Posts Tagged ‘cyborg’

Week 10 Lifestream summary

Tuesday, December 1st, 2009

This week, like last week I have been mainly considering my final assignment and getting my Lifestream into some kind of order ready for submission. I was unable to participate in this weeks skype session as we STILL have no internet connection at home (something about the house being very old, blah, blah!). My Lifestream shows evidence of researching around the topic of Transliteracy for my assignment. Although I am unsure of the actual title I have decided upon this topic in some form so am doing some general research. I have been using twitter, delicious and tumblr to display my findings, Im hoping that something will really jump out at me soon and make me want to delve even further!

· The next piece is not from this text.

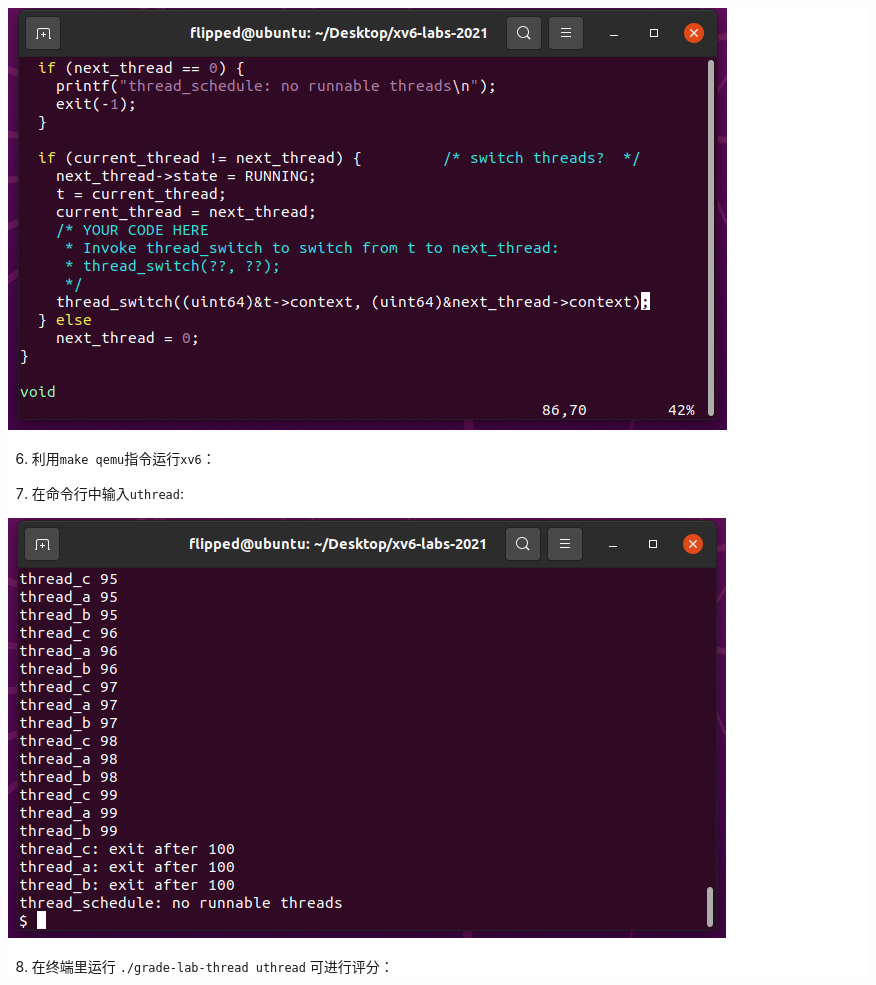 ![lab2](./Resource/lab6-1.6.png)

6. 利用`make qemu`指令运行`xv6`：

7. 在命令行中输入`uthread`:

![lab2](./Resource/lab6-1.7.png)

8. 在终端里运行 `./grade-lab-thread uthread`  可进行评分：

Reflecting on the last ten weeks I have found some of the topics incredibly engaging and others some what of a challenge, particularly Haraway and our cyborg week! I intend to revisit many of the core and secondary readings in order to pull together our topics from the last ten weeks and feed them into my assignment. I am still very undecided about my method of presentation but am trying to think more about the content at the moment.

Week 9 lifestream summary

Tuesday, November 24th, 2009

Admittedly there hasn’t been as much activity in my lifestream this week. This may be due to one of two things. I have been struck down with one of my students many colds and therefore have a very fuzzy head OR it may be because I have struggled to get to grips with the whole concept of being a cyborg and posthumanisim, and found Hararway particularly hard going. (The lack of understanding may therefore have been a result of the cold!). I came across a youtube video and posted this to my lifestream. This video, “Donna Haraways’ a manifesto to cyborgs, a youtube presentation” certainly helped me to get my head around her ideas and theories a little better.

I have started to consider my essay topic and methods of presentation. At the moment I am considering exploring transliteracy and how offline methods of communication, teaching and learning have been developed and translated into online forms. The concept of Lifeworlds also interests me. I am going to revisit Sue Thomas’ core reading and delve a little further in week ten.

What is the difference between a cyborg and a posthuman?

Thursday, November 12th, 2009

What is a cyborg?

After reading Hayles and Haraway and doing a bit of research over the internet I would go with the idea that a cyborg is an organism that has both aftificial and natural systems. We see this in everyday life, as Haraway suggests,

” Modern medicine is also full of cyborgs, of couplings between organism and machine” (Haraway)

Many people now have artificial limbs, for example,

“Jesse Sullivan has now become the worlds first bionoic man, a real life cyborg. Surgeons have attached the most sophisticated artificial arms ever to be designed. He can operate these artificial arms using brain signals. His brain sends signals to the artificial arms to perform a task, the signals are immediatley picked and performed” (http://homepages.uel.ac.uk/u0503234/html/nonfiction/html)  

But does this make them a cyborg? For me, whan I think of a cyborg I instantly think of a character in Dr Who, a machine i human form totally devoid of any of the natural emaotions we possess. Can a cyborg exist and function without the aid of a human? The answer to this is no. As Hayles comments,

“Functionality is a term used by virtual reality technologists to describe the communication modes that are active in a computer-human interface” (Hayles)

Humans can evolve into cyborgs by using new technologies to enhance and control part of themselves, but the cyborg can not live by itself as it is the human developing new technologies and controlling it.

What is a poasthuman?

“The transition from human to posthuman can be defined physically or memetically. Physically, we will have become posthuman only when we have made such fundamental and sweeping modifications to our inherited genetics, physiology, neurophysiology and neurochemistry that we can no longer be classified with homo-sapiens” (More, 1994) 

We seek to become posthuman to go beyond our own human limits. The difference between a cyborg and a posthuman is that a posthuman has, at some point been a human being. The posthuman is a more evolved version of a human being.